Emilianet, 13 aprile 2006

 

"Roberto è in una condizione limite e abbiamo paura per lui. Aveva mille interessi ma ora è una persona che si sta spegnendo". A lanciare l’allarme su Roberto, il 44enne genovese residente a Castelnuovo Monti (Reggio Emilia), in carcere in Grecia dal 23 febbraio scorso, è Danilo Zappaterra insieme all’ avvocato bolognese Davide Bicocchi.

Roberto fu arrestato a Igoumeniza, al termine di una vacanza, perché trovato in possesso di 36 frammenti di terrecotte raccolte come souvenir nel corso di immersioni. Dopo essere passato per cinque carceri diverse, Roberto, si trova ora in quello di Amphissa, a nord ovest di Atene, è stato accusato di tentata esportazione di reperti archeologici e rischia fino a 10 anni.

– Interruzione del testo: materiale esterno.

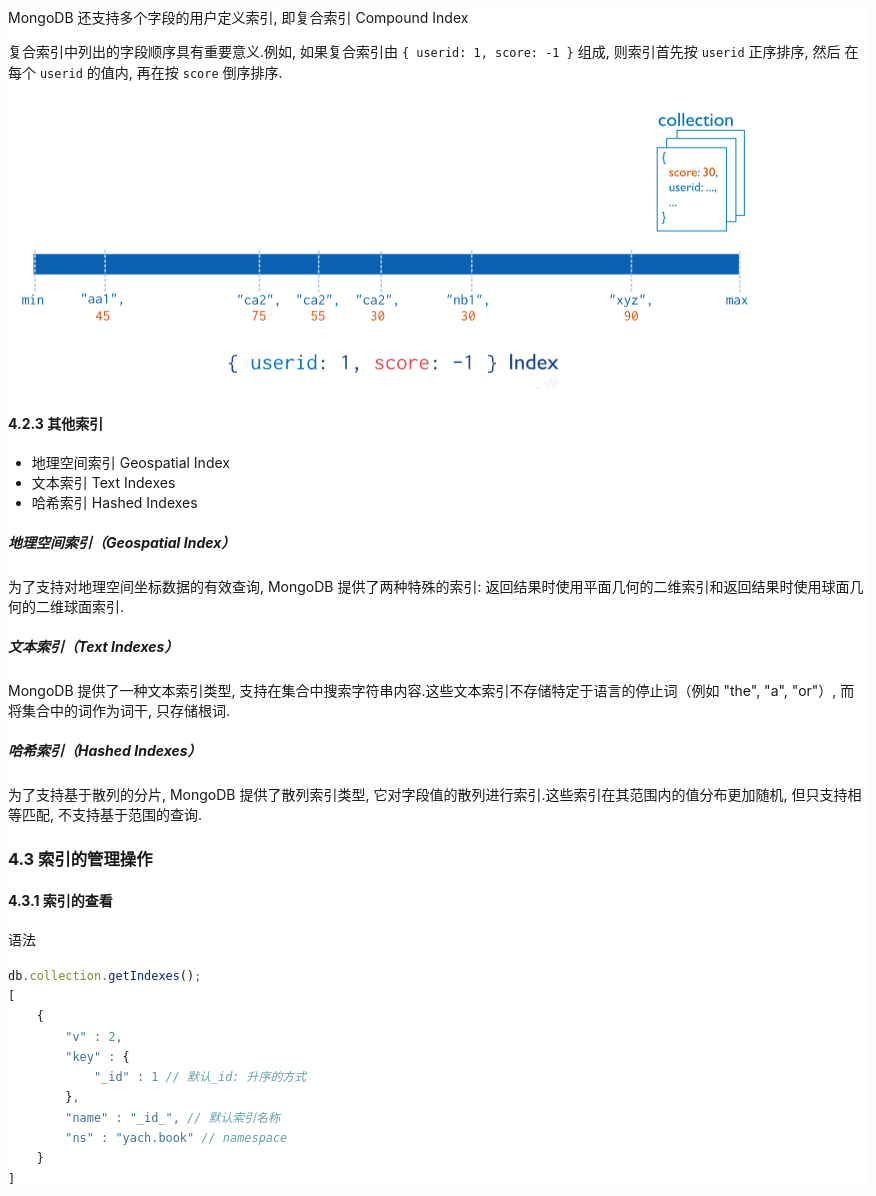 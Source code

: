MongoDB 还支持多个字段的用户定义索引, 即复合索引 Compound Index

复合索引中列出的字段顺序具有重要意义.例如, 如果复合索引由 `{ userid: 1, score: -1 }` 组成, 则索引首先按 `userid` 正序排序, 然后 在每个 `userid` 的值内, 再在按 `score` 倒序排序.

![](18.png)


#### 4.2.3 其他索引

- 地理空间索引 Geospatial Index
- 文本索引 Text Indexes
- 哈希索引 Hashed Indexes

##### 地理空间索引（Geospatial Index）

为了支持对地理空间坐标数据的有效查询, MongoDB 提供了两种特殊的索引: 返回结果时使用平面几何的二维索引和返回结果时使用球面几何的二维球面索引. 

##### 文本索引（Text Indexes）

MongoDB 提供了一种文本索引类型, 支持在集合中搜索字符串内容.这些文本索引不存储特定于语言的停止词（例如 "the", "a", "or"）,  而将集合中的词作为词干, 只存储根词. 

##### 哈希索引（Hashed Indexes）

为了支持基于散列的分片, MongoDB 提供了散列索引类型, 它对字段值的散列进行索引.这些索引在其范围内的值分布更加随机, 但只支持相等匹配, 不支持基于范围的查询.



### 4.3 索引的管理操作



#### 4.3.1 索引的查看



语法

```js
db.collection.getIndexes();
[
	{
		"v" : 2,
		"key" : {
			"_id" : 1 // 默认_id: 升序的方式
		},
		"name" : "_id_", // 默认索引名称
		"ns" : "yach.book" // namespace 
	}
]
```
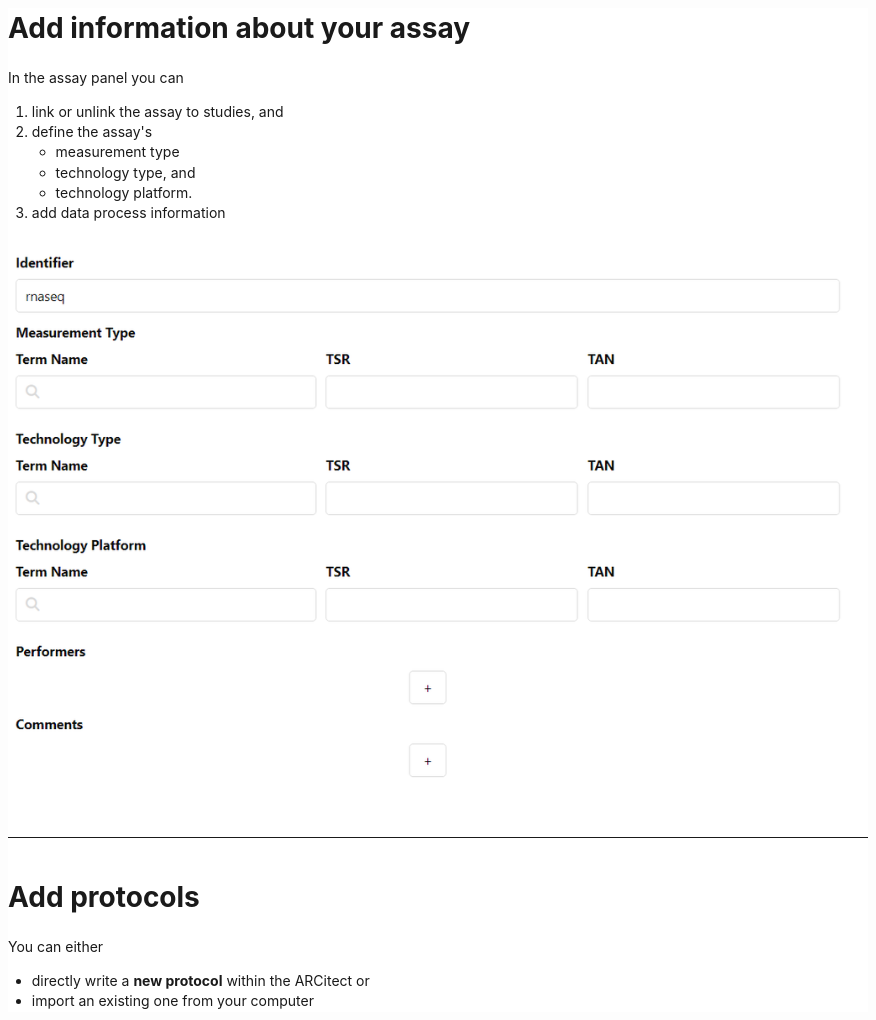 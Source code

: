 # Add information about your assay

In the assay panel you can

1. link or unlink the assay to studies, and
2. define the assay's
   - measurement type
   - technology type, and
   - technology platform.
3. add data process information

![bg right w:500](./../../../img/ARCitect_TalinumPhotosynthesis_AssayPanel.png)

---

# Add protocols

You can either
- directly write a **new protocol** within the ARCitect or
- import an existing one from your computer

Autista e barelliere del Pronto Soccorso dell’ ospedale di Castelnuovo Monti, impegnato nel volontariato (insegna attività subacquea ai disabili) Roberto Zappaterra non solo non ha precedenti, ma ha anche raccolto espressioni di solidarietà da un fronte molto ampio di colleghi e associazioni. In particolare, il sindaco di Castelnuovo, Gianluca Marconi, ha scritto una lettera al Presidente Ciampi in cui gli sottopone il caso, e il consiglio comunale del piccolo centro reggiano ha votato un documento in cui si chiede aiuto al Capo dello Stato.

Il primo allarme sulla vicenda il 4 marzo scorso. Oggi la famiglia insiste, dopo che per la seconda volta è stato rifiutato il rilascio dietro cauzione, misura di cui non si sa ancora la motivazione. Ora c’è una terza e ultima possibilità, ma non ci sono certezze sulla data del processo. "Si trova in un carcere insieme a omicidi, scafisti e tossicodipendenti - hanno spiegato il fratello Danilo e la fidanzata Silvia - Ha dormito per 15 giorni per terra tra i parassiti e gli è stato dato un materasso solo dopo una nostra lettera al Corriere della Sera. Pensiamo che la cosa che preoccupa di più le autorità greche sia l’ immagine del paese a uso turistico. Roberto è in una cella con 27 persone tra fumo (lui è allergico ma deve sopportare) e sporcizia, il cibo è pessimo e da fine febbraio ha perso 10 kg. Ha fatto richiesta alla Croce Rossa di essere visitato in carcere ma non ha ricevuto risposta". A preoccupare i familiari sono sopratutto le condizioni psicologiche dell’ uomo che in passato ha sofferto di depressione (fu riformato per questo dal servizio militare).

Ad aggravare il tutto c’è il problema della lingua. "I documenti firmati da Zappaterra sono tutti in greco e le perizie sono state fatte senza un perito di parte. Roberto ha ammesso di avere fatto una leggerezza, ma non è certo un tombarolo professionista come lo accusano di essere", ha detto Bicocchi aggiungendo che il nostro consolato si è interessato al caso, anche se "le autorità italiane fino ad oggi si sono limitate al loro ruolo, senza andare oltre".